Count the lines in the records below that contain the word "stochastic", and reply with only that number.

■ **Collected data**:
Start of Block
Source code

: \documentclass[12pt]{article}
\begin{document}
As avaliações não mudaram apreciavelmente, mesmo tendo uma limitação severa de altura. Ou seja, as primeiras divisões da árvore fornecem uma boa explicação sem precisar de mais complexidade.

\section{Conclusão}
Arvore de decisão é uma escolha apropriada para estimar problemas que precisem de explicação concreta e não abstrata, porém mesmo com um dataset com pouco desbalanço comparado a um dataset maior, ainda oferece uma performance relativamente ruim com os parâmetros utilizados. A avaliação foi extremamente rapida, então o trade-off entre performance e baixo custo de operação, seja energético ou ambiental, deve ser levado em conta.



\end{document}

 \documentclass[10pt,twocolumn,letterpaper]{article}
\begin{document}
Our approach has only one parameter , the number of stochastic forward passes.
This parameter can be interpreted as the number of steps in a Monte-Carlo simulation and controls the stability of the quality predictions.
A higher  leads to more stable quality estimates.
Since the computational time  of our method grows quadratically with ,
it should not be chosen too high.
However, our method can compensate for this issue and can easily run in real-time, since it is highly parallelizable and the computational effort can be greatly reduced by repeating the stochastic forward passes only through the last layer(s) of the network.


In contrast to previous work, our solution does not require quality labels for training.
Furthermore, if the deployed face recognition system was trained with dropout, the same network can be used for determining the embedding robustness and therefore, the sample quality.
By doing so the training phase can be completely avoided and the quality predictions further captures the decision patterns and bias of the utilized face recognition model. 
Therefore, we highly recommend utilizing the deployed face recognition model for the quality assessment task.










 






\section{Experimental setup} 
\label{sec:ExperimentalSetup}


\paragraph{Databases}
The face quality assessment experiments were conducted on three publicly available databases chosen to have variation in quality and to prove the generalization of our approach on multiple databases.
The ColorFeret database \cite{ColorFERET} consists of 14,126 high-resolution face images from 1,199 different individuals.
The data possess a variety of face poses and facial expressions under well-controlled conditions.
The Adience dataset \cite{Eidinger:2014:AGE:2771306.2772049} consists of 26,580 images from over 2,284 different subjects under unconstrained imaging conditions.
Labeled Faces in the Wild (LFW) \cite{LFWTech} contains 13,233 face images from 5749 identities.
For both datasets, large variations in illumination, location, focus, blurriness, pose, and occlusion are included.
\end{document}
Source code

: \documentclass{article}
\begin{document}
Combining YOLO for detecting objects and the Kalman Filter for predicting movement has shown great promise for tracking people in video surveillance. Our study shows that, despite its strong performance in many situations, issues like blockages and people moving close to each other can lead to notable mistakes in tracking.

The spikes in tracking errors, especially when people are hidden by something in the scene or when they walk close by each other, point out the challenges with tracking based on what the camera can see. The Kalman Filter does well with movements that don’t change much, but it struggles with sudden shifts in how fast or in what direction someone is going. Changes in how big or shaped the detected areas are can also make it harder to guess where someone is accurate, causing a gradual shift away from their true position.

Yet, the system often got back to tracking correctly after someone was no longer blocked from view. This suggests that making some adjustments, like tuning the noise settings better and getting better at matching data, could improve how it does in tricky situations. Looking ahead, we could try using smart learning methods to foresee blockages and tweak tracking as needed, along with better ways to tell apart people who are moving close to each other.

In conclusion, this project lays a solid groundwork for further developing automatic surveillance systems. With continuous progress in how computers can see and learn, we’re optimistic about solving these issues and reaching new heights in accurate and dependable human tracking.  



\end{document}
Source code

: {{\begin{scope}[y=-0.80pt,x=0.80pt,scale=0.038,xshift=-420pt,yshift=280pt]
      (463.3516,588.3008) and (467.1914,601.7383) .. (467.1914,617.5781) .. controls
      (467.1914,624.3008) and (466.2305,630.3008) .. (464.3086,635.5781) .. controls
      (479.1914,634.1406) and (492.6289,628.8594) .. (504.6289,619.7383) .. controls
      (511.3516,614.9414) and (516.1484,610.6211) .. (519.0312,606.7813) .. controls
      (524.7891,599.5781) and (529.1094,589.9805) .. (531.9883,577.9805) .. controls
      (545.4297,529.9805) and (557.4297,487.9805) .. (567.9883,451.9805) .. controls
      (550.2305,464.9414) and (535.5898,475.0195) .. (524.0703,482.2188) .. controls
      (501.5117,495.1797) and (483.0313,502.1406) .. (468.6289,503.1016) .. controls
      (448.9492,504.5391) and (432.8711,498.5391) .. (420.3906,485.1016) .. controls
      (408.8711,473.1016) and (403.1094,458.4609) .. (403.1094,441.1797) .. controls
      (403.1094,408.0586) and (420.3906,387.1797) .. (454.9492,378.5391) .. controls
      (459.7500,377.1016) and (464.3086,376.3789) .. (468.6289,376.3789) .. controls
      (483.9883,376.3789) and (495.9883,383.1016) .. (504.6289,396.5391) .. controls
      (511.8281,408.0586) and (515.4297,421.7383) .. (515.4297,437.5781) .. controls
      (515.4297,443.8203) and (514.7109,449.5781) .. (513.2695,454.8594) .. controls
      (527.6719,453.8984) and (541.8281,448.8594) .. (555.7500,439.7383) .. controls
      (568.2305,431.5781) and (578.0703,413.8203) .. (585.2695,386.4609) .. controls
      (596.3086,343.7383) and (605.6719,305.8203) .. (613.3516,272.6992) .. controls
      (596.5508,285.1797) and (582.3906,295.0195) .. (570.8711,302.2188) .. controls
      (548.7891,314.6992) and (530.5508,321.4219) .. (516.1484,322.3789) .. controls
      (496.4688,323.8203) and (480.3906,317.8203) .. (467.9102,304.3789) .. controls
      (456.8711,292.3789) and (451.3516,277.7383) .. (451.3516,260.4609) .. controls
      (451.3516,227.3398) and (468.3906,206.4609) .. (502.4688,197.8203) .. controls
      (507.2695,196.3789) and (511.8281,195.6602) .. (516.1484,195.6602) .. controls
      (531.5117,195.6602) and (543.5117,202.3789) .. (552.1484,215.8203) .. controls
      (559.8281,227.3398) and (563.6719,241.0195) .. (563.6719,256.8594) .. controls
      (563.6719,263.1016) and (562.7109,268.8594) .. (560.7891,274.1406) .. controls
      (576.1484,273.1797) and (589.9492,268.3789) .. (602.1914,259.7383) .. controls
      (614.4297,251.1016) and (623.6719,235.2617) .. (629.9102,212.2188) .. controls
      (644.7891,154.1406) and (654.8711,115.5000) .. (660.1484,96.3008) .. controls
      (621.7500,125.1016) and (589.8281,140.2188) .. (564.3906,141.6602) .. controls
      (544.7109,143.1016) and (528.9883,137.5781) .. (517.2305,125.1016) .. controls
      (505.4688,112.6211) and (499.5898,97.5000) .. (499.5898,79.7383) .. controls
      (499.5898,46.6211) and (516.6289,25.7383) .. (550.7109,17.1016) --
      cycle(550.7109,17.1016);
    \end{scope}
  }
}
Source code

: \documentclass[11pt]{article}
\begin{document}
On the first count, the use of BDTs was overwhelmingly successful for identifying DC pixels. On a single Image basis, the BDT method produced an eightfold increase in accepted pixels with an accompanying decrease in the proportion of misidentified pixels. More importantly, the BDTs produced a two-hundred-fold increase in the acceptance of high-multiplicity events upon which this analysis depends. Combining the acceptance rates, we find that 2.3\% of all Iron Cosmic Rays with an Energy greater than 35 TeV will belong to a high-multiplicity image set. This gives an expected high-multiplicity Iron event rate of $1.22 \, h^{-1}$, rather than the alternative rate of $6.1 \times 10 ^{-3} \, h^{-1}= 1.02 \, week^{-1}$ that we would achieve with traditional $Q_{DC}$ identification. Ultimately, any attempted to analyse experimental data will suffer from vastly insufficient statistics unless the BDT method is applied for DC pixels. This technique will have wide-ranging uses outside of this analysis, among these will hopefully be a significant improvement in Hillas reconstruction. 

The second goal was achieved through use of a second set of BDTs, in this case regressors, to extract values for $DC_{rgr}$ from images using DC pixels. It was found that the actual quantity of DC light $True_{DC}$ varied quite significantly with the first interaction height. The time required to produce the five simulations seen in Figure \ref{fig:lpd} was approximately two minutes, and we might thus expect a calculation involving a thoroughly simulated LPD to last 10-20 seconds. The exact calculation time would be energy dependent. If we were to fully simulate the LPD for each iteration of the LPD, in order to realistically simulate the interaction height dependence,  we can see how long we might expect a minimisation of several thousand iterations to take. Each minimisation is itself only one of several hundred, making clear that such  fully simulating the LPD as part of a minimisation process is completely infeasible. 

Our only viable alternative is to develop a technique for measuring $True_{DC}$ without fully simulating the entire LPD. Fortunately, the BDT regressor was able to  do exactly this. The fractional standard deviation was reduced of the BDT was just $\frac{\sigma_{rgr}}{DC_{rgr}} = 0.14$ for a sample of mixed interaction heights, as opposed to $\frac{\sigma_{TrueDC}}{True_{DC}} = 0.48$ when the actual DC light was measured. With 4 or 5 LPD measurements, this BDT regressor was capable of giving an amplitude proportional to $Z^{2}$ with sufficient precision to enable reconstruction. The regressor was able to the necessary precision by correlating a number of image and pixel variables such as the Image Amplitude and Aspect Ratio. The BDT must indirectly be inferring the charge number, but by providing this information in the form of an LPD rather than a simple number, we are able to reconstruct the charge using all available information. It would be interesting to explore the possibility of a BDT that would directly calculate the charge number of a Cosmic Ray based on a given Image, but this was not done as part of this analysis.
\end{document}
End of Block
■ **Reply**: 2